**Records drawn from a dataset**

'''

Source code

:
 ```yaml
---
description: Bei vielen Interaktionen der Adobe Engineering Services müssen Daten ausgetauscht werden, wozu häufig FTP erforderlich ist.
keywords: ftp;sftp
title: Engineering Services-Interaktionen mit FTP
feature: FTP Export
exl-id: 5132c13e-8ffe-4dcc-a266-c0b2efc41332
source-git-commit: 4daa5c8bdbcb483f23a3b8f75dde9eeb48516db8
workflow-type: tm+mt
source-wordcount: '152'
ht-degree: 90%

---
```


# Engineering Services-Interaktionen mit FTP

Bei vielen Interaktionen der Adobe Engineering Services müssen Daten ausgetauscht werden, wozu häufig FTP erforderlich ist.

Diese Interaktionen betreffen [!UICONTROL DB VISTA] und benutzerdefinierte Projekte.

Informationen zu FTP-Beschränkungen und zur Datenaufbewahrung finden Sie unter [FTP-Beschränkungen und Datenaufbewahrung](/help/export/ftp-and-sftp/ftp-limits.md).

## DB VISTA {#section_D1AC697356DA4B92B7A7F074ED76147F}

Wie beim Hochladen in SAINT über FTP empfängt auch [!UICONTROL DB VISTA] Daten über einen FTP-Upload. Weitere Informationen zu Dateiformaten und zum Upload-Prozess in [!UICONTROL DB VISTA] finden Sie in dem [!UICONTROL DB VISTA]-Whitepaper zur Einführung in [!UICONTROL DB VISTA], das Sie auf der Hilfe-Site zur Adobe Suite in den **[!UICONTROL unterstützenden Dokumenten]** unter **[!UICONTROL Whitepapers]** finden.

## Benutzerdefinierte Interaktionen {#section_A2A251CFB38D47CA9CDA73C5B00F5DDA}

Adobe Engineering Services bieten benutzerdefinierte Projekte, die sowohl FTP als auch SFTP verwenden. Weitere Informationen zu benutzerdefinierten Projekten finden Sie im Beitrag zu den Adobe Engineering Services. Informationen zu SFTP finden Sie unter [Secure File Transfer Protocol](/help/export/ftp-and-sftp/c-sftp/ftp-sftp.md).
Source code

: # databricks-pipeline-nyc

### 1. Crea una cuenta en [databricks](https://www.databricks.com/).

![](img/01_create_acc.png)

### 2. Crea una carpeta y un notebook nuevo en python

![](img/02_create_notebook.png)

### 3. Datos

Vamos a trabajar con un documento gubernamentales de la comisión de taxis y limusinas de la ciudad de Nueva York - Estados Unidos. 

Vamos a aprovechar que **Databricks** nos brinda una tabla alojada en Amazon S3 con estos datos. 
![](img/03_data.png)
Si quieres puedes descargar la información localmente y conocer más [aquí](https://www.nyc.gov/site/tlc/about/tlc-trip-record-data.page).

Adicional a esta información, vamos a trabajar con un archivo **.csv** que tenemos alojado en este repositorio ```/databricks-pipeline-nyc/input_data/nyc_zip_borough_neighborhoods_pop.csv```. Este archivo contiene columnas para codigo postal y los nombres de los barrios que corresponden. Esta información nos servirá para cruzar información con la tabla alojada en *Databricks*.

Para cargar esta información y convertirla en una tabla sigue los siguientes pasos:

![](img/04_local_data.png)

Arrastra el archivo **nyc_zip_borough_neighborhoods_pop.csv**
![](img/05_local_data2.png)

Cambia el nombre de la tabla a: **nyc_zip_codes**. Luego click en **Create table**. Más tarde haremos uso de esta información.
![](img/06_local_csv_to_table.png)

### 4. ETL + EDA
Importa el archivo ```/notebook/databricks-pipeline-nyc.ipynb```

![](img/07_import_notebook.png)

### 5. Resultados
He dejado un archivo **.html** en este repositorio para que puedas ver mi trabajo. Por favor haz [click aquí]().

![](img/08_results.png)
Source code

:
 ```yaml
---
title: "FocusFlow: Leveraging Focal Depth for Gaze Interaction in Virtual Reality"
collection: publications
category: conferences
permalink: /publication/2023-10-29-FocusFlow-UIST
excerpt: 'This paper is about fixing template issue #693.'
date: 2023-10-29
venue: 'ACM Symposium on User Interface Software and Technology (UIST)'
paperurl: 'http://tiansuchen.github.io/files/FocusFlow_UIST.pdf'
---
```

'''

**WHAT THE EXERCISE ASKS**
From the first line to the last, return the data exactly.

**EXPECTED ANSWER**
Source code

:
 ```yaml
---
description: Bei vielen Interaktionen der Adobe Engineering Services müssen Daten ausgetauscht werden, wozu häufig FTP erforderlich ist.
keywords: ftp;sftp
title: Engineering Services-Interaktionen mit FTP
feature: FTP Export
exl-id: 5132c13e-8ffe-4dcc-a266-c0b2efc41332
source-git-commit: 4daa5c8bdbcb483f23a3b8f75dde9eeb48516db8
workflow-type: tm+mt
source-wordcount: '152'
ht-degree: 90%

---
```


# Engineering Services-Interaktionen mit FTP

Bei vielen Interaktionen der Adobe Engineering Services müssen Daten ausgetauscht werden, wozu häufig FTP erforderlich ist.

Diese Interaktionen betreffen [!UICONTROL DB VISTA] und benutzerdefinierte Projekte.

Informationen zu FTP-Beschränkungen und zur Datenaufbewahrung finden Sie unter [FTP-Beschränkungen und Datenaufbewahrung](/help/export/ftp-and-sftp/ftp-limits.md).

## DB VISTA {#section_D1AC697356DA4B92B7A7F074ED76147F}

Wie beim Hochladen in SAINT über FTP empfängt auch [!UICONTROL DB VISTA] Daten über einen FTP-Upload. Weitere Informationen zu Dateiformaten und zum Upload-Prozess in [!UICONTROL DB VISTA] finden Sie in dem [!UICONTROL DB VISTA]-Whitepaper zur Einführung in [!UICONTROL DB VISTA], das Sie auf der Hilfe-Site zur Adobe Suite in den **[!UICONTROL unterstützenden Dokumenten]** unter **[!UICONTROL Whitepapers]** finden.

## Benutzerdefinierte Interaktionen {#section_A2A251CFB38D47CA9CDA73C5B00F5DDA}

Adobe Engineering Services bieten benutzerdefinierte Projekte, die sowohl FTP als auch SFTP verwenden. Weitere Informationen zu benutzerdefinierten Projekten finden Sie im Beitrag zu den Adobe Engineering Services. Informationen zu SFTP finden Sie unter [Secure File Transfer Protocol](/help/export/ftp-and-sftp/c-sftp/ftp-sftp.md).
Source code

: # databricks-pipeline-nyc

### 1. Crea una cuenta en [databricks](https://www.databricks.com/).

![](img/01_create_acc.png)

### 2. Crea una carpeta y un notebook nuevo en python

![](img/02_create_notebook.png)

### 3. Datos

Vamos a trabajar con un documento gubernamentales de la comisión de taxis y limusinas de la ciudad de Nueva York - Estados Unidos. 

Vamos a aprovechar que **Databricks** nos brinda una tabla alojada en Amazon S3 con estos datos. 
![](img/03_data.png)
Si quieres puedes descargar la información localmente y conocer más [aquí](https://www.nyc.gov/site/tlc/about/tlc-trip-record-data.page).

Adicional a esta información, vamos a trabajar con un archivo **.csv** que tenemos alojado en este repositorio ```/databricks-pipeline-nyc/input_data/nyc_zip_borough_neighborhoods_pop.csv```. Este archivo contiene columnas para codigo postal y los nombres de los barrios que corresponden. Esta información nos servirá para cruzar información con la tabla alojada en *Databricks*.

Para cargar esta información y convertirla en una tabla sigue los siguientes pasos:

![](img/04_local_data.png)

Arrastra el archivo **nyc_zip_borough_neighborhoods_pop.csv**
![](img/05_local_data2.png)

Cambia el nombre de la tabla a: **nyc_zip_codes**. Luego click en **Create table**. Más tarde haremos uso de esta información.
![](img/06_local_csv_to_table.png)

### 4. ETL + EDA
Importa el archivo ```/notebook/databricks-pipeline-nyc.ipynb```

![](img/07_import_notebook.png)

### 5. Resultados
He dejado un archivo **.html** en este repositorio para que puedas ver mi trabajo. Por favor haz [click aquí]().

![](img/08_results.png)
Source code

:
 ```yaml
---
title: "FocusFlow: Leveraging Focal Depth for Gaze Interaction in Virtual Reality"
collection: publications
category: conferences
permalink: /publication/2023-10-29-FocusFlow-UIST
excerpt: 'This paper is about fixing template issue #693.'
date: 2023-10-29
venue: 'ACM Symposium on User Interface Software and Technology (UIST)'
paperurl: 'http://tiansuchen.github.io/files/FocusFlow_UIST.pdf'
---
```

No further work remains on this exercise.